EXERCISE BRIEF —
In the records that follow, the lines from the one containing "where $N_t(c_i)$ is" to the one containing "optimization is NP-hard.", inclusive, are to be given again exactly.

=== THE DATA ===

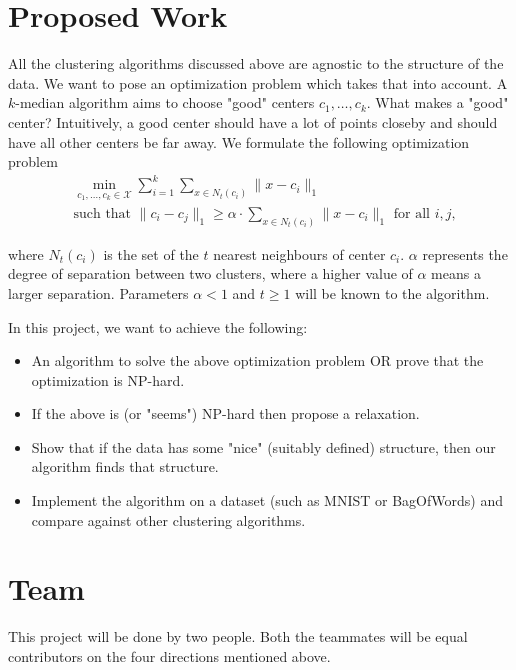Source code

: \documentclass{article}
\newcommand{\mc}{\mathcal}
\begin{document}
\section{Proposed Work}
All the clustering algorithms discussed above are agnostic to the structure of the data. We want to pose an optimization problem which takes that into account. A $k$-median algorithm aims to choose "good" centers $c_1, \ldots, c_k$. What makes a "good" center? Intuitively, a good center should have a lot of points closeby and should have all other centers be far away. We formulate the following optimization problem
\begin{align*}
	&\min_{c_1, \ldots, c_k \in \mc X} \sum_{i=1}^k \sum_{x \in N_t(c_i)} \|x-c_i\|_1 \\
	& \text{such that } \|c_i - c_j\|_1 \ge \alpha\cdot\sum_{x \in N_t(c_i)} \|x-c_i\|_1 \text{ for all }i, j,
\end{align*}

where $N_t(c_i)$ is the set of the $t$ nearest neighbours of center $c_i$. $\alpha$ represents the degree of separation between two clusters, where a higher value of $\alpha$ means a larger separation. Parameters $\alpha < 1$ and $t \geq 1$ will be known to the algorithm.

In this project, we want to achieve the following:
\begin{itemize}
\item An algorithm to solve the above optimization problem OR prove that the optimization is NP-hard. 
\item If the above is (or "seems") NP-hard then propose a relaxation.
\item Show that if the data has some "nice" (suitably defined) structure, then our algorithm finds that structure.
\item Implement the algorithm on a dataset (such as MNIST or BagOfWords) and compare against other clustering algorithms.
\end{itemize}

\section{Team}
This project will be done by two people. Both the teammates will be equal contributors on the four directions mentioned above.



\end{document}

===

OUTPUT BELOW —
where $N_t(c_i)$ is the set of the $t$ nearest neighbours of center $c_i$. $\alpha$ represents the degree of separation between two clusters, where a higher value of $\alpha$ means a larger separation. Parameters $\alpha < 1$ and $t \geq 1$ will be known to the algorithm.

In this project, we want to achieve the following:
\begin{itemize}
\item An algorithm to solve the above optimization problem OR prove that the optimization is NP-hard. 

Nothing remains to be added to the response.